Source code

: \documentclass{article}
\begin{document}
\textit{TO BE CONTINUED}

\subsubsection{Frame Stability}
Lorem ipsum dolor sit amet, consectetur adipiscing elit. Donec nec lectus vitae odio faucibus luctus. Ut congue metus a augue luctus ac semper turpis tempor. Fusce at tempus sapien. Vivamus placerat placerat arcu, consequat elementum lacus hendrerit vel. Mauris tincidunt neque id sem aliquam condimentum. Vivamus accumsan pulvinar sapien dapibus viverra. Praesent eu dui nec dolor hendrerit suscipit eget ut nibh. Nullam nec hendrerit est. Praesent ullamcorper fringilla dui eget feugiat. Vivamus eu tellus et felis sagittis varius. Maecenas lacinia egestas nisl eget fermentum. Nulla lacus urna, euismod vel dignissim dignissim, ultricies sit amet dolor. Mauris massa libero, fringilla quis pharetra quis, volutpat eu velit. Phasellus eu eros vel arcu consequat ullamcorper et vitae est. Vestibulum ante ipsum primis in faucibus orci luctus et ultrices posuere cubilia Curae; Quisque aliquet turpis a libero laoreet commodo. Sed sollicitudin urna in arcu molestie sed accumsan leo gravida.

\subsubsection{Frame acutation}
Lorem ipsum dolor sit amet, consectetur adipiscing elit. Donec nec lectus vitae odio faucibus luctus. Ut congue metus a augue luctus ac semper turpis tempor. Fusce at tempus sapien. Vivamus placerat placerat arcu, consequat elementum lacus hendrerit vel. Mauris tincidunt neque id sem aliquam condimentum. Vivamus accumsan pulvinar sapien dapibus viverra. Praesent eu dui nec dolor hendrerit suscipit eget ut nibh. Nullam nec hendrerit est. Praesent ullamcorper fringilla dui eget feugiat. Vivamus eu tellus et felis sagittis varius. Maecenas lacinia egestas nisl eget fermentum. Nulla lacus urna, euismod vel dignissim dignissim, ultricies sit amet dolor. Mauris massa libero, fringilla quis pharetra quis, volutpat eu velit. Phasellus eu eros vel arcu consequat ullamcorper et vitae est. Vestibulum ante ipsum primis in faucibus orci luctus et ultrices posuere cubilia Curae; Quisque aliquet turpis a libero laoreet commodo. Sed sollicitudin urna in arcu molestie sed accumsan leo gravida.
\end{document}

◆ Aim of the exercise ◆
Print the records once more, exactly as they were given.

◆ Response for this exercise ◆
Source code

: \documentclass{article}
\begin{document}
\textit{TO BE CONTINUED}

\subsubsection{Frame Stability}
Lorem ipsum dolor sit amet, consectetur adipiscing elit. Donec nec lectus vitae odio faucibus luctus. Ut congue metus a augue luctus ac semper turpis tempor. Fusce at tempus sapien. Vivamus placerat placerat arcu, consequat elementum lacus hendrerit vel. Mauris tincidunt neque id sem aliquam condimentum. Vivamus accumsan pulvinar sapien dapibus viverra. Praesent eu dui nec dolor hendrerit suscipit eget ut nibh. Nullam nec hendrerit est. Praesent ullamcorper fringilla dui eget feugiat. Vivamus eu tellus et felis sagittis varius. Maecenas lacinia egestas nisl eget fermentum. Nulla lacus urna, euismod vel dignissim dignissim, ultricies sit amet dolor. Mauris massa libero, fringilla quis pharetra quis, volutpat eu velit. Phasellus eu eros vel arcu consequat ullamcorper et vitae est. Vestibulum ante ipsum primis in faucibus orci luctus et ultrices posuere cubilia Curae; Quisque aliquet turpis a libero laoreet commodo. Sed sollicitudin urna in arcu molestie sed accumsan leo gravida.

\subsubsection{Frame acutation}
Lorem ipsum dolor sit amet, consectetur adipiscing elit. Donec nec lectus vitae odio faucibus luctus. Ut congue metus a augue luctus ac semper turpis tempor. Fusce at tempus sapien. Vivamus placerat placerat arcu, consequat elementum lacus hendrerit vel. Mauris tincidunt neque id sem aliquam condimentum. Vivamus accumsan pulvinar sapien dapibus viverra. Praesent eu dui nec dolor hendrerit suscipit eget ut nibh. Nullam nec hendrerit est. Praesent ullamcorper fringilla dui eget feugiat. Vivamus eu tellus et felis sagittis varius. Maecenas lacinia egestas nisl eget fermentum. Nulla lacus urna, euismod vel dignissim dignissim, ultricies sit amet dolor. Mauris massa libero, fringilla quis pharetra quis, volutpat eu velit. Phasellus eu eros vel arcu consequat ullamcorper et vitae est. Vestibulum ante ipsum primis in faucibus orci luctus et ultrices posuere cubilia Curae; Quisque aliquet turpis a libero laoreet commodo. Sed sollicitudin urna in arcu molestie sed accumsan leo gravida.
\end{document}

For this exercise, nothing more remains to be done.